Legal Aid Faces Layoffs

DSCN1847.JPGImmigrants facing deportation could lose access to a lawyer as New Haven’s legal aid office wrestles with a sudden $1 million cut.

That loss stems from the current economic meltdown. Legal aid groups throughout the state depend on the real estate market for much of their budgets, through a program that steers them donations from the interest on escrow accounts. The program is called IOLTA, for Interest On Lawyers’ Trust Accounts. The bulk of the program’s money comes from escrow accounts tied to real estate transactions.

Now that the real estate market has tanked, the amount of money available from the program to legal aid groups statewide is dropping some $10 million this coming year, a full 50 percent.

The Connecticut Bar Foundation, which administers the program, broke the bad news to the heads of eight statewide legal aid groups at an emergency meeting last week.

New Haven Legal Assistance Association (NHLAA) learned it will receive $1.3 million from IOLTA in 2009 — down from $2.6 million in 2008.

NHLAA depended on IOLTA money for more than half of its current $4 million budget.
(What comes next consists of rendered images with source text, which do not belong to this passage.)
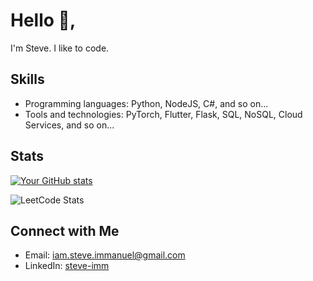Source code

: # Hello 👋,
I'm Steve. I like to code.

## Skills
- Programming languages: Python, NodeJS, C#, and so on...
- Tools and technologies: PyTorch, Flutter, Flask, SQL, NoSQL, Cloud Services, and so on...

## Stats
[![Your GitHub stats](https://github-readme-stats.vercel.app/api?username=SteveImmanuel&show_icons=true&theme=radical&count_private=true&theme=transparent&hide=contribs)](https://github.com/anuraghazra/github-readme-stats)

![LeetCode Stats](https://leetcard.jacoblin.cool/SteveImmanuel?theme=light&font=Noto%20Sans)

## Connect with Me
- Email: iam.steve.immanuel@gmail.com
- LinkedIn: <a href=https://www.linkedin.com/in/steve-imm>steve-imm</a>
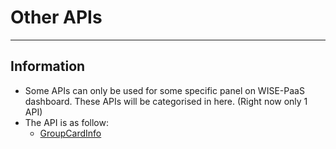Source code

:# Other APIs
---

## Information
* Some APIs can only be used for some specific panel on WISE-PaaS dashboard. These APIs will be categorised in here. (Right now only 1 API)
* The API is as follow:
  * [GroupCardInfo](GroupCardInfo.md)




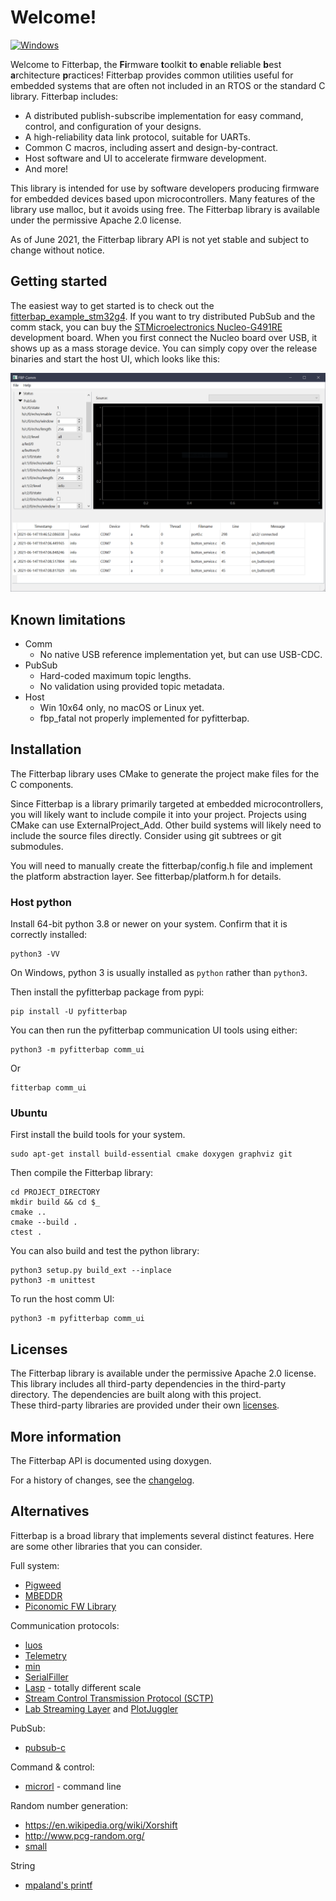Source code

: <!--
# Copyright 2014-2021 Jetperch LLC
#
# Licensed under the Apache License, Version 2.0 (the "License");
# you may not use this file except in compliance with the License.
# You may obtain a copy of the License at
#
#     http://www.apache.org/licenses/LICENSE-2.0
#
# Unless required by applicable law or agreed to in writing, software
# distributed under the License is distributed on an "AS IS" BASIS,
# WITHOUT WARRANTIES OR CONDITIONS OF ANY KIND, either express or implied.
# See the License for the specific language governing permissions and
# limitations under the License.
-->

# Welcome!

[![Windows](https://github.com/jetperch/fitterbap/actions/workflows/windows.yml/badge.svg)](https://github.com/jetperch/fitterbap/actions/workflows/windows.yml)


Welcome to Fitterbap, the **Fi**rmware **t**oolkit **t**o **e**nable 
**r**eliable **b**est **a**rchitecture **p**ractices!
Fitterbap provides common utilities useful for embedded systems that are often 
not included in an RTOS or the standard C library.  Fitterbap includes:

* A distributed publish-subscribe implementation for easy command, control,
  and configuration of your designs.
* A high-reliability data link protocol, suitable for UARTs.
* Common C macros, including assert and design-by-contract.
* Host software and UI to accelerate firmware development.
* And more!

This library is intended for use by software developers producing 
firmware for embedded devices based upon microcontrollers.  Many features of
the library use malloc, but it avoids using free.
The Fitterbap library is available under the permissive Apache 2.0 license.

As of June 2021, the Fitterbap library API is not yet stable and subject to 
change without notice.


## Getting started

The easiest way to get started is to check out the
[fitterbap_example_stm32g4](https://github.com/jetperch/fitterbap_example_stm32g4).
If you want to try distributed PubSub and the comm stack, you can buy the 
[STMicroelectronics Nucleo-G491RE](https://www.st.com/en/evaluation-tools/nucleo-g491re.html)
development board.  When you first connect the Nucleo board over USB, 
it shows up as a mass storage device.  You can simply copy over the 
release binaries and start the host UI, which looks like this:

![Fitterbap Host Comm UI](doc/host_comm_ui.png)


## Known limitations

*   Comm
    *    No native USB reference implementation yet, but can use USB-CDC.
*   PubSub
    *    Hard-coded maximum topic lengths.
    *    No validation using provided topic metadata.
*   Host
    *    Win 10x64 only, no macOS or Linux yet.
    *    fbp_fatal not properly implemented for pyfitterbap.


## Installation

The Fitterbap library uses CMake to generate the project make files for 
the C components.

Since Fitterbap is a library primarily targeted at embedded microcontrollers, 
you will likely want to include compile it into your project.  Projects
using CMake can use ExternalProject_Add.  Other build systems
will likely need to include the source files directly.  Consider using
git subtrees or git submodules.  

You will need to manually create the fitterbap/config.h file and implement the
platform abstraction layer.   See fitterbap/platform.h for details.


### Host python

Install 64-bit python 3.8 or newer on your system.  Confirm that it is correctly installed:

    python3 -VV

On Windows, python 3 is usually installed as `python` rather than `python3`.

Then install the pyfitterbap package from pypi:

    pip install -U pyfitterbap

You can then run the pyfitterbap communication UI tools using either:

    python3 -m pyfitterbap comm_ui

Or

    fitterbap comm_ui
    

### Ubuntu

First install the build tools for your system.

    sudo apt-get install build-essential cmake doxygen graphviz git

Then compile the Fitterbap library:

    cd PROJECT_DIRECTORY
    mkdir build && cd $_
    cmake ..
    cmake --build .
    ctest .

You can also build and test the python library:

    python3 setup.py build_ext --inplace
    python3 -m unittest

To run the host comm UI:

    python3 -m pyfitterbap comm_ui


## Licenses

The Fitterbap library is available under the permissive Apache 2.0 license.
This library includes all third-party dependencies in the third-party
directory.  The dependencies are built along with this project.  
These third-party libraries are provided under their own 
[licenses](third-party/README.md).


## More information

The Fitterbap API is documented using doxygen.

For a history of changes, see the [changelog](CHANGELOG.md).


## Alternatives

Fitterbap is a broad library that implements several distinct features.
Here are some other libraries that you can consider.


Full system:

*   [Pigweed](https://pigweed.dev/)
*   [MBEDDR](http://mbeddr.com/)
*   [Piconomic FW Library](https://github.com/piconomix/piconomix-fwlib)


Communication protocols:

*   [luos](https://www.luos.io/)
*   [Telemetry](https://github.com/Overdrivr/Telemetry)
*   [min](https://github.com/min-protocol/min)
*   [SerialFiller](https://github.com/gbmhunter/SerialFiller)
*   [Lasp](https://lasp-lang.readme.io/) - totally different scale
*   [Stream Control Transmission Protocol (SCTP)](https://tools.ietf.org/html/rfc4960)    
*   [Lab Streaming Layer](https://labstreaminglayer.readthedocs.io/info/intro.html)
    and [PlotJuggler](https://github.com/facontidavide/PlotJuggler)


PubSub:

*   [pubsub-c](https://github.com/jaracil/pubsub-c)


Command & control:

*   [microrl](https://github.com/Helius/microrl) - command line


Random number generation:

*   https://en.wikipedia.org/wiki/Xorshift
*   http://www.pcg-random.org/ 
*   [small](http://excamera.com/sphinx/article-xorshift.html)


String

*   [mpaland's printf](https://github.com/mpaland/printf)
Suddenly the agency is faced with cutting close to $1 million from its overall budget.

This is a crisis for us,” group’s executive director, Pat Kaplan (pictured), said Wednesday. The agency faced dramatic cutbacks twice before, after Ronald Reagan’s election in 1980 and after Republicans gained a majority in Congress in 1994.

Unlike those two times, this emergency has nothing to do with politicians opposed to legal aid lawyers, Kaplan noted. This is strictly the economy.”

It’s too early to tell where most of the cuts will fall at the unionized agency, which currently employs 20 attorneys, seven paralegals and a social worker. The agency serves about 5,000 people a year who otherwise can’t afford lawyers. Besides helping individuals with divorce or eviction cases or other routine legal matters, the agency has also taken the lead on broader social challenges to the poor, like problems with the state’s health care insurance system for low-income family.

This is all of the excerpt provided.